Photo Credits: Lindsay Evans – Consent for the photograph to be used was obtained by the lead author.
By Seb O’Connor, Lucy Barnard, and Klaus Glenk.
The ways in which people interact with, and benefit from, nature are individualized and complex. Yet, when scientists study how people interact with nature they typically select and impose ideas prior to beginning a study, for example, by deciding to study and then asking about something like pre-defined Cultural Ecosystem Services.
Here, we present an innovative approach to studying these complex human-nature relationships: The Facilitating Act Framework. This Framework first identifies an activity, such as hiking or wild swimming, which facilitates human-nature interactions. The Facilitating Act Framework then facilitates participants to explore the dynamics of that human-nature interaction. Participants are encouraged to draw on their experiences to guide the research to what is important to them. This may include how they access nature, how they benefit from it, and how nature affects their connection to others. The framework is thus participatory, open-ended and process-oriented.

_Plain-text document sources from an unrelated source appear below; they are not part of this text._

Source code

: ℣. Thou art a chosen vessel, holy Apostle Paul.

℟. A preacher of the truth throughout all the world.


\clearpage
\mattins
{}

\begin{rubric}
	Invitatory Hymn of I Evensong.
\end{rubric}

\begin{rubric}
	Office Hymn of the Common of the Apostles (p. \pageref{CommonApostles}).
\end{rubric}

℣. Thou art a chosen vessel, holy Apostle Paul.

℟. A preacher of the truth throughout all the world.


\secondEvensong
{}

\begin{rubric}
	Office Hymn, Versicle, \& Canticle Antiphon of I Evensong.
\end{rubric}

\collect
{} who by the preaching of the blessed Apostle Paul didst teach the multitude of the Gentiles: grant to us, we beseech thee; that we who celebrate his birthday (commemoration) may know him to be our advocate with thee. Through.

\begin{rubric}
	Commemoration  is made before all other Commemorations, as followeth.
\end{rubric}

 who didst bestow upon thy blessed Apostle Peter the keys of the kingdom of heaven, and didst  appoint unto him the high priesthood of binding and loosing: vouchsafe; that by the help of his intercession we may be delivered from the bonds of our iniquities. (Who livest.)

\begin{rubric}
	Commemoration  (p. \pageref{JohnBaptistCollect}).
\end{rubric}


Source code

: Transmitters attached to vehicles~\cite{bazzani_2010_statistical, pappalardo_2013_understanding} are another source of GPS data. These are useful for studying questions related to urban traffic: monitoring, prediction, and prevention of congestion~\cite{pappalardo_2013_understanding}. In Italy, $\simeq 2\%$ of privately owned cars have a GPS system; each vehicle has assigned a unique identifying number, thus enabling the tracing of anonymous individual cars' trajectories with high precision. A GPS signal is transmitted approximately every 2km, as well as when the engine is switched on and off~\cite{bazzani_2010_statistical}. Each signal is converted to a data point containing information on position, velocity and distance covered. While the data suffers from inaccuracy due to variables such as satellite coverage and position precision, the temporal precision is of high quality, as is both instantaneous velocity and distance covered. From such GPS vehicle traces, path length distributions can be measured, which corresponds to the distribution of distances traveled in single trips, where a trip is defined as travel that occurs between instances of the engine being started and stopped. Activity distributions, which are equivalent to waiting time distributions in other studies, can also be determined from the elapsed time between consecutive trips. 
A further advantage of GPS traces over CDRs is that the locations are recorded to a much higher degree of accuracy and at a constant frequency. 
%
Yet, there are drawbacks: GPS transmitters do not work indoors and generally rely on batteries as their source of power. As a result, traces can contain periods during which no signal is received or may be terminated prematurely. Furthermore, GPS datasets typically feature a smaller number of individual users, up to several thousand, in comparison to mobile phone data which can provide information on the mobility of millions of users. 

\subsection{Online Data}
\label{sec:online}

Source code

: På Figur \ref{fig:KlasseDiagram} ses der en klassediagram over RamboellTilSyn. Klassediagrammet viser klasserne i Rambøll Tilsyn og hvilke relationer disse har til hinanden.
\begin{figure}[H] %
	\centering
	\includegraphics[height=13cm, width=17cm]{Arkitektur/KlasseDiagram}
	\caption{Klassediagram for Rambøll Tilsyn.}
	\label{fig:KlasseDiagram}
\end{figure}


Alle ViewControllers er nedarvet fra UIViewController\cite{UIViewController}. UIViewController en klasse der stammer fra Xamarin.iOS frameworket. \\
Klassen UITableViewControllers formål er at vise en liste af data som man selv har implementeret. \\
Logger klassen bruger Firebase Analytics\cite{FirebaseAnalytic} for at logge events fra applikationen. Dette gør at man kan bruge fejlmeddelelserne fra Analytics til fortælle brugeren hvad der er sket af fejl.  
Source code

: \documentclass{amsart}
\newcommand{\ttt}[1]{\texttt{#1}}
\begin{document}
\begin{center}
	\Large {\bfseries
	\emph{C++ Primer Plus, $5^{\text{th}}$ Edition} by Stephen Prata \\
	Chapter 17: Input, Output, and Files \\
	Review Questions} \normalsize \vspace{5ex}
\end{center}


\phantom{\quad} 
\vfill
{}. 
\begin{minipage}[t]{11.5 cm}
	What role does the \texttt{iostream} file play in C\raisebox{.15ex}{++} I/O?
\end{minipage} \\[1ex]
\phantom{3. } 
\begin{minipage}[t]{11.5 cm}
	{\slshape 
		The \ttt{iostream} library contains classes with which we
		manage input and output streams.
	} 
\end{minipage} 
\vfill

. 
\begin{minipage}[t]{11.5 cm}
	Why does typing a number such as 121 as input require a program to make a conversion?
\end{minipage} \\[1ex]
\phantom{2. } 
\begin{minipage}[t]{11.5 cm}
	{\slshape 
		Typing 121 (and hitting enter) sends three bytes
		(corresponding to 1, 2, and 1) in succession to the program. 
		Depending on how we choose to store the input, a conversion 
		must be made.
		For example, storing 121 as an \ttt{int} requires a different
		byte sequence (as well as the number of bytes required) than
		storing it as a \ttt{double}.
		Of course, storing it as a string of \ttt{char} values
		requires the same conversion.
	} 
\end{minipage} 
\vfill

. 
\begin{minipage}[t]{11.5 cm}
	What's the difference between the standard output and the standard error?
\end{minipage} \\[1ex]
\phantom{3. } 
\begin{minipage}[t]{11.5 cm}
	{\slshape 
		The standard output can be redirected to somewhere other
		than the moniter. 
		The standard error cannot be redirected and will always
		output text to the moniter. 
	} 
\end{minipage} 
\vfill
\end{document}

We tested the effectiveness of Facilitating Act Framework by applying it to the ways in which the act of wild swimming may allow women to connect with community and nature. We used Q methodology, a flexible semi-structured interview method, to gather data from 25 women across Scotland. From this, we identified four stylised groups of women, characterising their engagement with nature through wild swimming: “the competitive edge;” “connection-to-nature seekers;” “sharers and carers;” and the “enablers.” Each group of women had their own reason for connecting with nature. Importantly, community plays an important role: each group of women had accessed the wider wild swimming community through different routes, formally or informally. The case study of woman and wild swimming demonstrates that the Facilitating Act Framework bridges relational thinking to policy-making by focusing on an action that could be subject to policy. Information flows link up policy makers and individuals by utilising these informal networks around acts in nature, to hold regulatory bodies accountable for bathing quality or to share local safety knowledge, for example.
In conclusion, the Facilitating Act Framework opens up an avenue to deepen our understanding of how values emerge through human-nature interactions to embed relational thinking.